Introduction
A decade ago, the major players in the lighting industry decided to make the transition to digital systems and set the pace in connected lighting. At present, only a few companies can maintain their leadership. As a self-fulfilling prophecy, the lighting landscape changed remarkably, with scattered competitors having access to internet of things (IoT) ecosystems (e.g., Amazon Alexa, Google Home, Apple Home kit, …). Solid state lighting systems became commodities: warranty periods and product life outperform what was ever achievable with conventional technology. As such, lighting business models turned more towards service-based contracts.
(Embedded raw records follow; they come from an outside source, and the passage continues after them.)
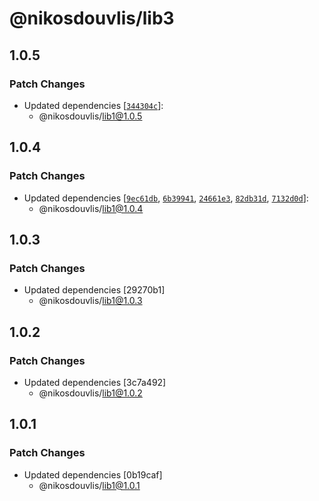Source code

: # @nikosdouvlis/lib3

## 1.0.5

### Patch Changes

- Updated dependencies [[`344304c`](https://github.com/nikosdouvlis/repo-changesets/commit/344304cc3c7c71d3c6fb36e72e3b03af8bde6926)]:
  - @nikosdouvlis/lib1@1.0.5

## 1.0.4

### Patch Changes

- Updated dependencies [[`9ec61db`](https://github.com/nikosdouvlis/repo-changesets/commit/9ec61db5475d41ef89de1af69f15906605acf373), [`6b39941`](https://github.com/nikosdouvlis/repo-changesets/commit/6b3994113630142f0f8795ae94fd18385f53f81d), [`24661e3`](https://github.com/nikosdouvlis/repo-changesets/commit/24661e38ab7a8def862ef302f2c4d4520b85a554), [`82db31d`](https://github.com/nikosdouvlis/repo-changesets/commit/82db31d8adf6cbcf246ecc7cefde873218cdc790), [`7132d0d`](https://github.com/nikosdouvlis/repo-changesets/commit/7132d0d7990f6d8c3df0e9e6c2df3bd718c6cbdb)]:
  - @nikosdouvlis/lib1@1.0.4

## 1.0.3

### Patch Changes

- Updated dependencies [29270b1]
  - @nikosdouvlis/lib1@1.0.3

## 1.0.2

### Patch Changes

- Updated dependencies [3c7a492]
  - @nikosdouvlis/lib1@1.0.2

## 1.0.1

### Patch Changes

- Updated dependencies [0b19caf]
  - @nikosdouvlis/lib1@1.0.1

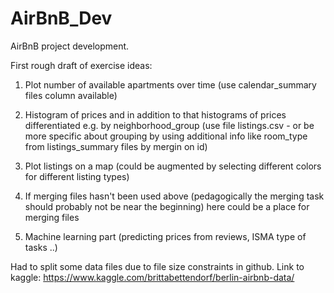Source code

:# AirBnB_Dev
AirBnB project development.

First rough draft of exercise ideas:

1. Plot number of available apartments over time (use calendar_summary files column available)
2. Histogram of prices and in addition to that histograms of prices differentiated e.g. by neighborhood_group (use file listings.csv - or be more specific about grouping by using additional info like room_type from listings_summary files by mergin on id)
3. Plot listings on a map (could be augmented by selecting different colors for different listing types)
4. If merging files hasn't been used above (pedagogically the merging task should probably not be near the beginning) here could be a place for merging files

5. Machine learning part (predicting prices from reviews, ISMA type of tasks ..)

Had to split some data files due to file size constraints in github.
Link to kaggle: https://www.kaggle.com/brittabettendorf/berlin-airbnb-data/
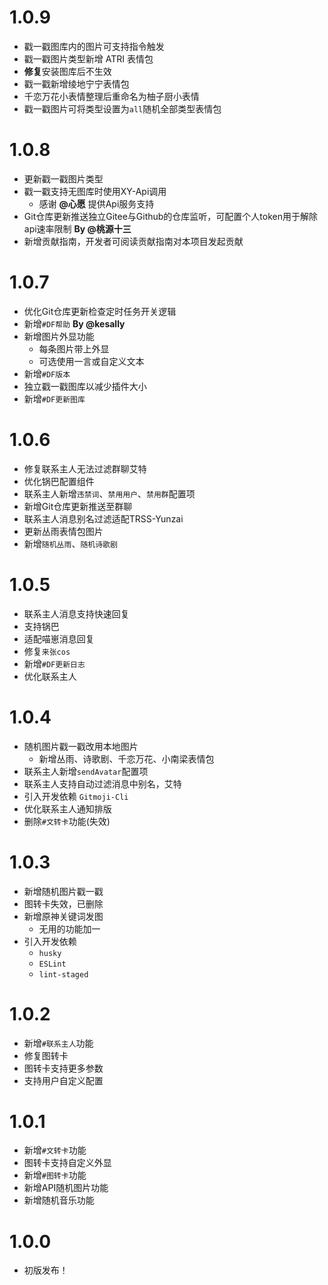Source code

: 
# 1.0.9

* 戳一戳图库内的图片可支持指令触发
* 戳一戳图片类型新增 ATRI 表情包
* **修复**安装图库后不生效
* 戳一戳新增绫地宁宁表情包
* 千恋万花小表情整理后重命名为柚子厨小表情
* 戳一戳图片可将类型设置为`all`随机全部类型表情包

# 1.0.8

* 更新戳一戳图片类型
* 戳一戳支持无图库时使用XY-Api调用
  * 感谢 **@心愿** 提供Api服务支持
* Git仓库更新推送独立Gitee与Github的仓库监听，可配置个人token用于解除api速率限制 **By @桃源十三**
* 新增贡献指南，开发者可阅读贡献指南对本项目发起贡献

# 1.0.7

* 优化Git仓库更新检查定时任务开关逻辑
* 新增`#DF帮助` **By @kesally**
* 新增图片外显功能
  * 每条图片带上外显
  * 可选使用一言或自定义文本
* 新增`#DF版本`
* 独立戳一戳图库以减少插件大小
* 新增`#DF更新图库`

# 1.0.6

* 修复联系主人无法过滤群聊艾特
* 优化锅巴配置组件
* 联系主人新增`违禁词`、`禁用用户`、`禁用群`配置项
* 新增Git仓库更新推送至群聊
* 联系主人消息别名过滤适配TRSS-Yunzai
* 更新丛雨表情包图片
* 新增`随机丛雨`、`随机诗歌剧`

# 1.0.5

* 联系主人消息支持快速回复
* 支持锅巴
* 适配喵崽消息回复
* 修复`来张cos`
* 新增`#DF更新日志`
* 优化联系主人

# 1.0.4

* 随机图片戳一戳改用本地图片
  * 新增丛雨、诗歌剧、千恋万花、小南梁表情包
* 联系主人新增`sendAvatar`配置项
* 联系主人支持自动过滤消息中别名，艾特
* 引入开发依赖 `Gitmoji-Cli`
* 优化联系主人通知排版
* 删除`#文转卡`功能(失效)

# 1.0.3

* 新增随机图片戳一戳
* 图转卡失效，已删除
* 新增原神关键词发图
  * 无用的功能加一
* 引入开发依赖
  * `husky`
  * `ESLint`
  * `lint-staged`

# 1.0.2

* 新增`#联系主人`功能
* 修复图转卡
* 图转卡支持更多参数
* 支持用户自定义配置

# 1.0.1

* 新增`#文转卡`功能
* 图转卡支持自定义外显
* 新增`#图转卡`功能
* 新增API随机图片功能
* 新增随机音乐功能

# 1.0.0

* 初版发布！
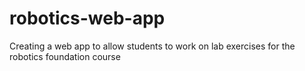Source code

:# robotics-web-app
Creating a web app to allow students to work on lab exercises for the robotics foundation course
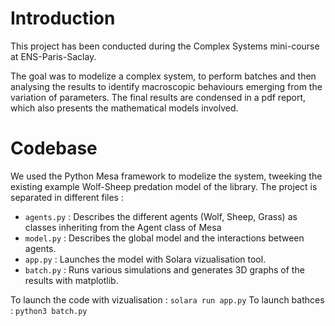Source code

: # Introduction

This project has been conducted during the Complex Systems mini-course at ENS-Paris-Saclay.

The goal was to modelize a complex system, to perform batches and then analysing the results
to identify macroscopic behaviours emerging from the variation of parameters. The final 
results are condensed in a pdf report, which also presents the mathematical models involved.

# Codebase

We used the Python Mesa framework to modelize the system, tweeking the existing
example Wolf-Sheep predation model of the library. The project is separated in
different files :

- `agents.py` : Describes the different agents (Wolf, Sheep, Grass) as classes inheriting from the Agent class of Mesa
- `model.py` : Describes the global model and the interactions between agents.
- `app.py` : Launches the model with Solara vizualisation tool. 
- `batch.py` : Runs various simulations and generates 3D graphs of the results with matplotlib. 

To launch the code with vizualisation : `solara run app.py`
To launch bathces : `python3 batch.py`
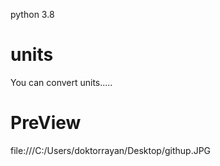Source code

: python 3.8
# units
You can convert units.....
# PreView
file:///C:/Users/doktorrayan/Desktop/githup.JPG

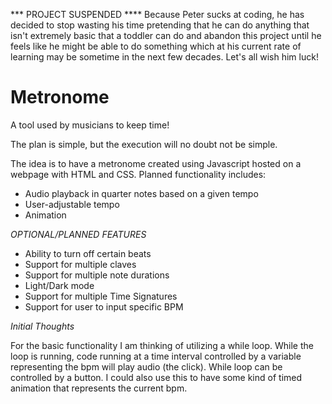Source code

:*** PROJECT SUSPENDED ****
Because Peter sucks at coding, he has decided to stop wasting his
time pretending that he can do anything that isn't extremely basic
that a toddler can do and abandon this project until he feels like 
he might be able to do something which at his current rate of learning
may be sometime in the next few decades. Let's all wish him luck!

# Metronome
A tool used by musicians to keep time!

The plan is simple, but the execution will no doubt not be simple.

The idea is to have a metronome created using Javascript hosted on a 
webpage with HTML and CSS. Planned functionality includes:

- Audio playback in quarter notes based on a given tempo
- User-adjustable tempo
- Animation

*OPTIONAL/PLANNED FEATURES*
- Ability to turn off certain beats
- Support for multiple claves
- Support for multiple note durations
- Light/Dark mode
- Support for multiple Time Signatures
- Support for user to input specific BPM

*Initial Thoughts*

For the basic functionality I am thinking of utilizing a while loop.
While the loop is running, code running at a time interval controlled by
a variable representing the bpm will play audio (the click). While loop
can be controlled by a button. I could also use this to have some kind of 
timed animation that represents the current bpm.


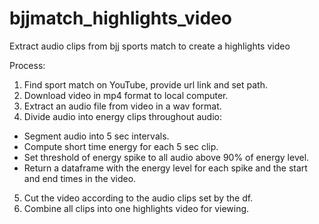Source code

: # bjjmatch_highlights_video
Extract audio clips from bjj sports match to create a highlights video

Process:
1. Find sport match on YouTube, provide url link and set path.
2. Download video in mp4 format to local computer.
3. Extract an audio file from video in a wav format.
4. Divide audio into energy clips throughout audio:
  - Segment audio into 5 sec intervals.
  - Compute short time energy for each 5 sec clip.
  - Set threshold of energy spike to all audio above 90% of energy level.
  - Return a dataframe with the energy level for each spike and the start and end times in the video.
5. Cut the video according to the audio clips set by the df.
6. Combine all clips into one highlights video for viewing.
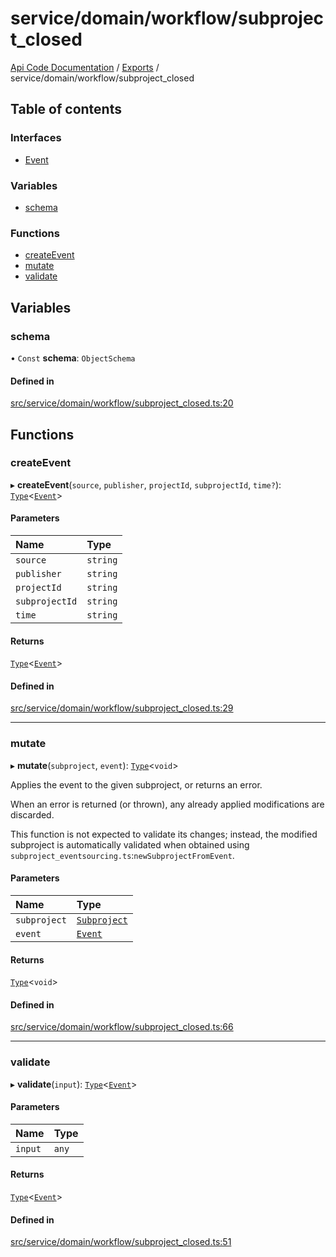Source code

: # service/domain/workflow/subproject\_closed
 
[Api Code Documentation](../README.md) / [Exports](../modules.md) / service/domain/workflow/subproject\_closed

## Table of contents

### Interfaces

- [Event](../interfaces/service_domain_workflow_subproject_closed.Event.md)

### Variables

- [schema](service_domain_workflow_subproject_closed.md#schema)

### Functions

- [createEvent](service_domain_workflow_subproject_closed.md#createevent)
- [mutate](service_domain_workflow_subproject_closed.md#mutate)
- [validate](service_domain_workflow_subproject_closed.md#validate)

## Variables

### schema

• `Const` **schema**: `ObjectSchema`

#### Defined in

[src/service/domain/workflow/subproject_closed.ts:20](https://github.com/openkfw/TruBudget/blob/f6ee764/api/src/service/domain/workflow/subproject_closed.ts#L20)

## Functions

### createEvent

▸ **createEvent**(`source`, `publisher`, `projectId`, `subprojectId`, `time?`): [`Type`](result.md#type)<[`Event`](../interfaces/service_domain_workflow_subproject_closed.Event.md)\>

#### Parameters

| Name | Type |
| :------ | :------ |
| `source` | `string` |
| `publisher` | `string` |
| `projectId` | `string` |
| `subprojectId` | `string` |
| `time` | `string` |

#### Returns

[`Type`](result.md#type)<[`Event`](../interfaces/service_domain_workflow_subproject_closed.Event.md)\>

#### Defined in

[src/service/domain/workflow/subproject_closed.ts:29](https://github.com/openkfw/TruBudget/blob/f6ee764/api/src/service/domain/workflow/subproject_closed.ts#L29)

___

### mutate

▸ **mutate**(`subproject`, `event`): [`Type`](result.md#type)<`void`\>

Applies the event to the given subproject, or returns an error.

When an error is returned (or thrown), any already applied modifications are
discarded.

This function is not expected to validate its changes; instead, the modified
subproject is automatically validated when obtained using
`subproject_eventsourcing.ts`:`newSubprojectFromEvent`.

#### Parameters

| Name | Type |
| :------ | :------ |
| `subproject` | [`Subproject`](../interfaces/service_domain_workflow_subproject.Subproject.md) |
| `event` | [`Event`](../interfaces/service_domain_workflow_subproject_closed.Event.md) |

#### Returns

[`Type`](result.md#type)<`void`\>

#### Defined in

[src/service/domain/workflow/subproject_closed.ts:66](https://github.com/openkfw/TruBudget/blob/f6ee764/api/src/service/domain/workflow/subproject_closed.ts#L66)

___

### validate

▸ **validate**(`input`): [`Type`](result.md#type)<[`Event`](../interfaces/service_domain_workflow_subproject_closed.Event.md)\>

#### Parameters

| Name | Type |
| :------ | :------ |
| `input` | `any` |

#### Returns

[`Type`](result.md#type)<[`Event`](../interfaces/service_domain_workflow_subproject_closed.Event.md)\>

#### Defined in

[src/service/domain/workflow/subproject_closed.ts:51](https://github.com/openkfw/TruBudget/blob/f6ee764/api/src/service/domain/workflow/subproject_closed.ts#L51)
Good product life prediction capability marks a competitive advantage, both for the lighting manufacturers as well as the end users. It allows improved maintenance schedules and enables greater transparency in defining requirements for the spare part stock. This article describes the background and basis of an in-house electronics reliability tool that has been developed to improve reliability predictions.
In Figure 1, a pie chart of the root causes of the failures of lighting systems is depicted. It originates from a generic study in the LED lighting world [1]. This chart, with data from up to 2014, shows that electronic failures can be responsible for up to 40% of the total field returns of LED systems. This illustrates the critical need for user-friendly tools to estimate the field returns of LED drivers. More refined modelling capabilities will help to further bring down this contribution.
Figure 1. pie chart of the most common electronics failures in LED systems [1]
Trends and Challenges in LED Driver Life Modeling
There are some market trends, many of them the result of technology push, that shed a new light on the current quality and reliability approaches in the lighting industry.
First, there is a tendency towards miniaturization. In order to enhance the design-in degrees of freedom of drivers, the LED driver size becomes a unique selling point. Although from an architectural point of view, LED drivers do not feature extreme high complexity, they must deal with a myriad of field mission profiles as well as potential issues in public electricity grids that can lead to voltage dips and surges. Temperature constraints need to be addressed up-front in the development process, preferably using prototyping tools, which will be shown hereafter.
With the advent of connected lighting, the use of sensors and wireless technology became widespread. As such, LED drivers include more features, such as passive infrared sensors (PIR) and microwave sensors, that may be used for presence detection. In outdoor applications, light poles communicate with servers that store information (electrical signals, temperature, application mission profiles, etc.). The resulting data sets are highly suited for prognostics purposes.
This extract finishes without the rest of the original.